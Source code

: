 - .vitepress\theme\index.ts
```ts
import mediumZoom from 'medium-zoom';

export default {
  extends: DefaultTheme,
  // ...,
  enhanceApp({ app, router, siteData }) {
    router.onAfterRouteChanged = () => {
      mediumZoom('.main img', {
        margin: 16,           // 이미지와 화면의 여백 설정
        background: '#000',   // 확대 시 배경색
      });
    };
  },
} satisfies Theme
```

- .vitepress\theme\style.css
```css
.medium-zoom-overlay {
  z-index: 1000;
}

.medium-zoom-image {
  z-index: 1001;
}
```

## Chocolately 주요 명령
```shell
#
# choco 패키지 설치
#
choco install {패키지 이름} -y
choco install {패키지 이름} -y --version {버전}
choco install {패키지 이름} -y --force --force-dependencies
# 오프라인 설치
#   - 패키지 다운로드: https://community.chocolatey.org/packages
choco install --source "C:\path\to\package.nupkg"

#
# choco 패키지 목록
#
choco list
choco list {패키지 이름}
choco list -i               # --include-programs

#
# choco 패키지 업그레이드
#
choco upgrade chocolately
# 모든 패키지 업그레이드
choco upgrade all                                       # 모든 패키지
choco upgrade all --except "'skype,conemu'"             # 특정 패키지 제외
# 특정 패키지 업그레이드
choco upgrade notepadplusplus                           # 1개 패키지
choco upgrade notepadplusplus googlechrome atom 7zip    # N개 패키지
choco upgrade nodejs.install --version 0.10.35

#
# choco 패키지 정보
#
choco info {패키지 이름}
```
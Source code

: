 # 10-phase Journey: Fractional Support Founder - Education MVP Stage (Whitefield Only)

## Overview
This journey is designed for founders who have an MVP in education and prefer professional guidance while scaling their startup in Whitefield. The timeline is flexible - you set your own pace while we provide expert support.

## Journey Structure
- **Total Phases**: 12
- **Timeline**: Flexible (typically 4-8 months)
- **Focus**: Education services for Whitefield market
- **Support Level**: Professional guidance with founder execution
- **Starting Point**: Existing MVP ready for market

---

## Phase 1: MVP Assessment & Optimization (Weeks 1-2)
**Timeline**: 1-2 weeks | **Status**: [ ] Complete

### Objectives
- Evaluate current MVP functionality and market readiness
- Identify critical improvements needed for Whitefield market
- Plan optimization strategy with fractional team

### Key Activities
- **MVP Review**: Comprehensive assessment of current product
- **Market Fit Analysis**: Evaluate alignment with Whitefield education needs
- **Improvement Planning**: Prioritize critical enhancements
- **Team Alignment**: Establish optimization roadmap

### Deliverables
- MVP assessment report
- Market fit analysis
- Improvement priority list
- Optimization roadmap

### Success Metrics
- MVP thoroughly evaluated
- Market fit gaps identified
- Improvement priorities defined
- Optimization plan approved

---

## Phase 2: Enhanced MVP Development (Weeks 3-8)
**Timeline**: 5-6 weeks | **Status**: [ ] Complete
····················
Required action — Each entry must be reproduced exactly, with nothing added or dropped.

Task answer —
Source code

: - .vitepress\theme\index.ts
```ts
import mediumZoom from 'medium-zoom';

export default {
  extends: DefaultTheme,
  // ...,
  enhanceApp({ app, router, siteData }) {
    router.onAfterRouteChanged = () => {
      mediumZoom('.main img', {
        margin: 16,           // 이미지와 화면의 여백 설정
        background: '#000',   // 확대 시 배경색
      });
    };
  },
} satisfies Theme
```

- .vitepress\theme\style.css
```css
.medium-zoom-overlay {
  z-index: 1000;
}

.medium-zoom-image {
  z-index: 1001;
}
```

## Chocolately 주요 명령
```shell
#
# choco 패키지 설치
#
choco install {패키지 이름} -y
choco install {패키지 이름} -y --version {버전}
choco install {패키지 이름} -y --force --force-dependencies
# 오프라인 설치
#   - 패키지 다운로드: https://community.chocolatey.org/packages
choco install --source "C:\path\to\package.nupkg"

#
# choco 패키지 목록
#
choco list
choco list {패키지 이름}
choco list -i               # --include-programs

#
# choco 패키지 업그레이드
#
choco upgrade chocolately
# 모든 패키지 업그레이드
choco upgrade all                                       # 모든 패키지
choco upgrade all --except "'skype,conemu'"             # 특정 패키지 제외
# 특정 패키지 업그레이드
choco upgrade notepadplusplus                           # 1개 패키지
choco upgrade notepadplusplus googlechrome atom 7zip    # N개 패키지
choco upgrade nodejs.install --version 0.10.35

#
# choco 패키지 정보
#
choco info {패키지 이름}
```
Source code

: # 10-phase Journey: Fractional Support Founder - Education MVP Stage (Whitefield Only)

## Overview
This journey is designed for founders who have an MVP in education and prefer professional guidance while scaling their startup in Whitefield. The timeline is flexible - you set your own pace while we provide expert support.

## Journey Structure
- **Total Phases**: 12
- **Timeline**: Flexible (typically 4-8 months)
- **Focus**: Education services for Whitefield market
- **Support Level**: Professional guidance with founder execution
- **Starting Point**: Existing MVP ready for market

---

## Phase 1: MVP Assessment & Optimization (Weeks 1-2)
**Timeline**: 1-2 weeks | **Status**: [ ] Complete

### Objectives
- Evaluate current MVP functionality and market readiness
- Identify critical improvements needed for Whitefield market
- Plan optimization strategy with fractional team

### Key Activities
- **MVP Review**: Comprehensive assessment of current product
- **Market Fit Analysis**: Evaluate alignment with Whitefield education needs
- **Improvement Planning**: Prioritize critical enhancements
- **Team Alignment**: Establish optimization roadmap

### Deliverables
- MVP assessment report
- Market fit analysis
- Improvement priority list
- Optimization roadmap

### Success Metrics
- MVP thoroughly evaluated
- Market fit gaps identified
- Improvement priorities defined
- Optimization plan approved

---

## Phase 2: Enhanced MVP Development (Weeks 3-8)
**Timeline**: 5-6 weeks | **Status**: [ ] Complete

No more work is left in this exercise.